问题
I can join two datasets that contain two variables with different names using dplyr::left_join(..., by = c("name1" = "name2").
I want to join using character objects, left_join(..., by = c(nameOb1 = nameOb2). Oddly: this works for by = c("name1", nameOb2), but not for by = c(nameOb1, "name2").
Why is this?
Replication of my issue below. Many thanks.
Generate data
orig <- tibble(name1 = c("a", "b", "c"),
n = c(10, 20, 30))
tojoin <- tibble(name2 = c("a", "b", "c"),
pc = c(.4, .1, .2))
Works: using character strings for the by arguments
left_join(orig, tojoin, by = c("name1" = "name2"))
# A tibble: 3 x 3
name1 n pc
<chr> <dbl> <dbl>
1 a 10 0.4
2 b 20 0.1
3 c 30 0.2
Does not work: using object as the character string for the first by argument
firstname <- "name1"
left_join(orig, tojoin, by = c(firstname = "name2"))
# Error: `by` can't contain join column `firstname` which is missing from LHS
# Call `rlang::last_error()` to see a backtrace
Works: using object as the character string for the second by argument
secondname <- "name2"
left_join(orig, tojoin, by = c("name1" = secondname))
# A tibble: 3 x 3
name1 n pc
<chr> <dbl> <dbl>
1 a 10 0.4
2 b 20 0.1
3 c 30 0.2
Packages:
dplyr 0.8.0.1
回答1:
Hy, the 'left_join' function needs a named character vector in the by argument. In your second try:
firstname <- "name1"
left_join(orig, tojoin, by = c(firstname = "name2"))

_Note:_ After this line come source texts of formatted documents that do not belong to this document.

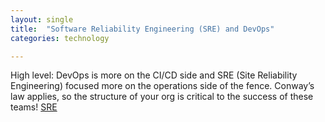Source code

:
 ```yaml
---
layout: single
title:  "Software Reliability Engineering (SRE) and DevOps"
categories: technology

---
```

High level: DevOps is more on the CI/CD side and SRE (Site Reliability Engineering) focused more on the operations side of the fence. Conway’s law applies, so the structure of your org is critical to the success of these teams!
[SRE](https://harness.io/blog/sre-vs-devops)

You set the name of the character vector to firstname which does not work for the join.
For solving this you can first generate a named character vector and pass it then to the by argument of the join function
firstname <- "name1"
join_cols = c("name2")
names(join_cols) <- firstname
dplyr::left_join(orig, tojoin, by = join_cols)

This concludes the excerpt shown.